- _PROBLEM DESCRIPTION_:
Find every line below that contains the word "mathrm" and copy it out.

[Opening RECORDED INFORMATION section]

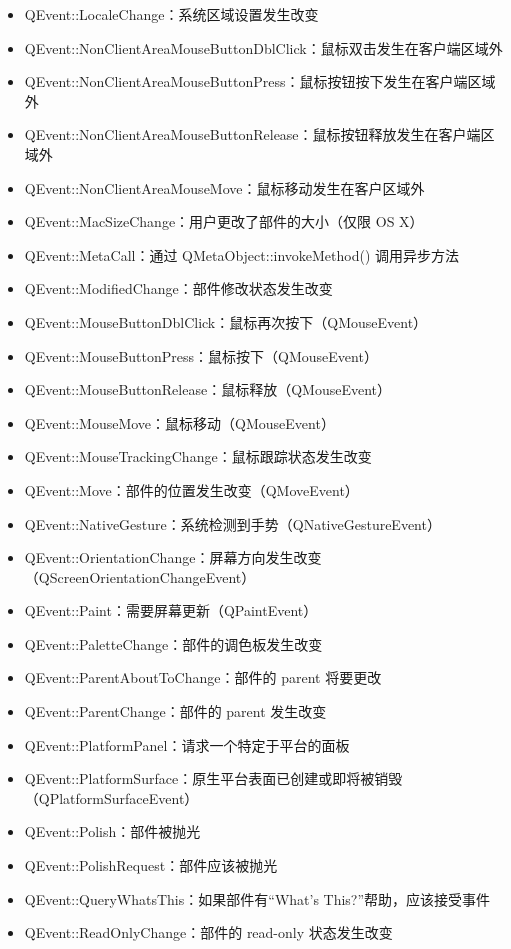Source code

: \begin{itemize}
\item{QEvent::LocaleChange：系统区域设置发生改变}
\item{QEvent::NonClientAreaMouseButtonDblClick：鼠标双击发生在客户端区域外}
\item{QEvent::NonClientAreaMouseButtonPress：鼠标按钮按下发生在客户端区域外}
\item{QEvent::NonClientAreaMouseButtonRelease：鼠标按钮释放发生在客户端区域外}
\item{QEvent::NonClientAreaMouseMove：鼠标移动发生在客户区域外}
\item{QEvent::MacSizeChange：用户更改了部件的大小（仅限 OS X）}
\item{QEvent::MetaCall：通过 QMetaObject::invokeMethod() 调用异步方法}
\item{QEvent::ModifiedChange：部件修改状态发生改变}
\item{QEvent::MouseButtonDblClick：鼠标再次按下（QMouseEvent）}
\item{QEvent::MouseButtonPress：鼠标按下（QMouseEvent）}
\item{QEvent::MouseButtonRelease：鼠标释放（QMouseEvent）}
\item{QEvent::MouseMove：鼠标移动（QMouseEvent）}
\item{QEvent::MouseTrackingChange：鼠标跟踪状态发生改变}
\item{QEvent::Move：部件的位置发生改变（QMoveEvent）}
\item{QEvent::NativeGesture：系统检测到手势（QNativeGestureEvent）}
\item{QEvent::OrientationChange：屏幕方向发生改变（QScreenOrientationChangeEvent）}
\item{QEvent::Paint：需要屏幕更新（QPaintEvent）}
\item{QEvent::PaletteChange：部件的调色板发生改变}
\item{QEvent::ParentAboutToChange：部件的 parent 将要更改}
\item{QEvent::ParentChange：部件的 parent 发生改变}
\item{QEvent::PlatformPanel：请求一个特定于平台的面板}
\item{QEvent::PlatformSurface：原生平台表面已创建或即将被销毁（QPlatformSurfaceEvent）}
\item{QEvent::Polish：部件被抛光}
\item{QEvent::PolishRequest：部件应该被抛光}
\item{QEvent::QueryWhatsThis：如果部件有“What’s This?”帮助，应该接受事件}
\item{QEvent::ReadOnlyChange：部件的 read-only 状态发生改变}

\end{itemize}
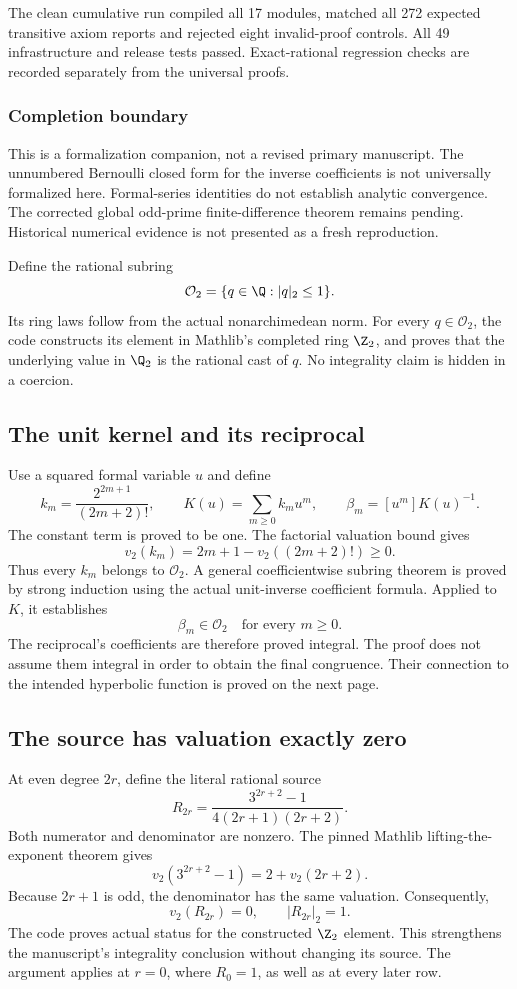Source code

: The clean cumulative run compiled all 17 modules, matched all 272 expected transitive axiom reports and rejected eight invalid-proof controls. All 49 infrastructure and release tests passed. Exact-rational regression checks are recorded separately from the universal proofs.

\subsubsection*{Completion boundary}
This is a formalization companion, not a revised primary manuscript. The unnumbered Bernoulli closed form for the inverse coefficients is not universally formalized here. Formal-series identities do not establish analytic convergence. The corrected global odd-prime finite-difference theorem remains pending. Historical numerical evidence is not presented as a fresh reproduction.
\par\medskip
{}
Define the rational subring
\[
 \mathcal O_2=\{q\in\Q:|q|_2\leq1\}.
\]
Its ring laws follow from the actual nonarchimedean norm. For every $q\in\mathcal O_2$, the code constructs its element in Mathlib's completed ring $\Z_2$, and proves that the underlying value in $\Q_2$ is the rational cast of $q$. No integrality claim is hidden in a coercion.

\subsection*{The unit kernel and its reciprocal}
Use a squared formal variable $u$ and define
\[
 k_m=\frac{2^{2m+1}}{(2m+2)!},\qquad
 K(u)=\sum_{m\geq0}k_mu^m,\qquad
 \beta_m=[u^m]K(u)^{-1}.
\]
The constant term is proved to be one. The factorial valuation bound gives
\[
 v_2(k_m)=2m+1-v_2((2m+2)!)\geq0.
\]
Thus every $k_m$ belongs to $\mathcal O_2$. A general coefficientwise subring theorem is proved by strong induction using the actual unit-inverse coefficient formula. Applied to $K$, it establishes
\[
 \boxed{\beta_m\in\mathcal O_2\quad\text{for every }m\geq0.}
\]
The reciprocal's coefficients are therefore proved integral. The proof does not assume them integral in order to obtain the final congruence. Their connection to the intended hyperbolic function is proved on the next page.

\subsection*{The source has valuation exactly zero}
At even degree $2r$, define the literal rational source
\[
 R_{2r}=\frac{3^{2r+2}-1}{4(2r+1)(2r+2)}.
\]
Both numerator and denominator are nonzero. The pinned Mathlib lifting-the-exponent theorem gives
\[
 v_2(3^{2r+2}-1)=2+v_2(2r+2).
\]
Because $2r+1$ is odd, the denominator has the same valuation. Consequently,
\[
 \boxed{v_2(R_{2r})=0,\qquad |R_{2r}|_2=1.}
\]
The code proves actual  status for the constructed $\Z_2$ element. This strengthens the manuscript's integrality conclusion without changing its source. The argument applies at $r=0$, where $R_0=1$, as well as at every later row.

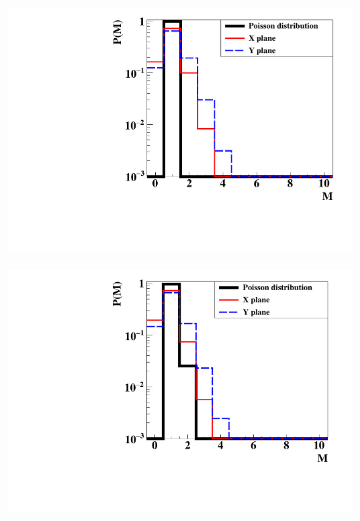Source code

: \documentclass[a4paper,11pt]{article}
\begin{document}
\begin{figure}[htb]
\centering
    \begin{subfigure}{0.32\textwidth} \centering \includegraphics[width=\textwidth]{figures/Involved_fibers_17kHz_without_X=0.pdf} \caption{} \label{fig:Fibers_17kHz}
    \end{subfigure}
    \begin{subfigure}{0.32\textwidth} \centering \includegraphics[width=\textwidth]{figures/Involved_fibers_1MHz_without_X=0.pdf} \caption{} \label{fig:Fibers_1MHz}
    \end{subfigure}

\end{figure}
\end{document}
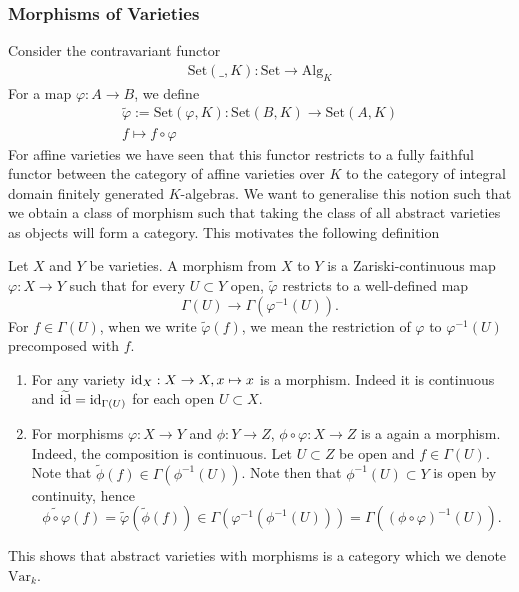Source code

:     \subsubsection{Morphisms of Varieties}
    Consider the contravariant functor
    \begin{gather*}
        \mathrm{Set}(\_,K): \mathrm{Set} \rightarrow \mathrm{Alg}_K
    \end{gather*}
    For a map $\varphi:A\rightarrow B$, we define 
    \begin{gather*}
        \widetilde{\varphi} := \mathrm{Set}(\varphi,K) : \mathrm{Set}(B,K)\rightarrow \mathrm{Set}(A,K)\\
        f \mapsto f\circ \varphi    
    \end{gather*}
    For affine varieties we have seen that this functor restricts to a fully faithful functor between the category of affine varieties over $K$ to the category of integral domain finitely generated $K$-algebras.
    We want to generalise this notion such that we obtain a class of morphism such that taking the class of all abstract varieties as objects will form a category. This motivates the following definition 
    \begin{definition}
        Let $X$ and $Y$ be varieties. A morphism from $X$ to $Y$ is a Zariski-continuous map $\varphi: X\rightarrow Y$ such that for every $U\subset Y$ open, $\widetilde{\varphi}$ restricts to a well-defined map 
        $$
            \Gamma(U)\rightarrow \Gamma(\varphi^{-1}(U)).
        $$ 
        For $f\in \Gamma(U)$, when we write $\widetilde{\varphi}(f)$, we mean the restriction of $\varphi$ to $\varphi^{-1}(U)$ precomposed with $f$. 
    \end{definition}
    \begin{remark}
        \begin{enumerate}
            \item For any variety $\id_X: X\rightarrow X, x\mapsto x$ is a morphism. Indeed it is continuous and $\widetilde{\id} = \id_{\Gamma(U)}$ for each open $U\subset X$. 
            \item For morphisms $\varphi : X\rightarrow Y$ and $\phi: Y \rightarrow Z$, $\phi \circ\varphi : X\rightarrow Z$ is a again a morphism. Indeed, the composition is continuous. Let $U\subset Z$ be open and $f\in \Gamma(U)$. Note that $\widetilde{\phi}(f)\in \Gamma\left(\phi^{-1}(U)\right)$. Note then that $\phi^{-1}(U)\subset Y$ is open by continuity, hence 
            $$
                \widetilde{\phi\circ \varphi}(f)= \widetilde{\varphi}(\widetilde{\phi}(f))\in \Gamma\left(\varphi^{-1}\left(\phi^{-1}\left(U\right)\right)\right)= \Gamma\left(\left(\phi\circ \varphi\right)^{-1}(U)\right).
            $$ 
        \end{enumerate}
        This shows that abstract varieties with morphisms is a category which we denote $\mathrm{Var}_k$.
    \end{remark}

[Closing RECORDED INFORMATION section]

- _RESULT FOR THIS TASK_:
        \mathrm{Set}(\_,K): \mathrm{Set} \rightarrow \mathrm{Alg}_K
        \widetilde{\varphi} := \mathrm{Set}(\varphi,K) : \mathrm{Set}(B,K)\rightarrow \mathrm{Set}(A,K)\\
        This shows that abstract varieties with morphisms is a category which we denote $\mathrm{Var}_k$.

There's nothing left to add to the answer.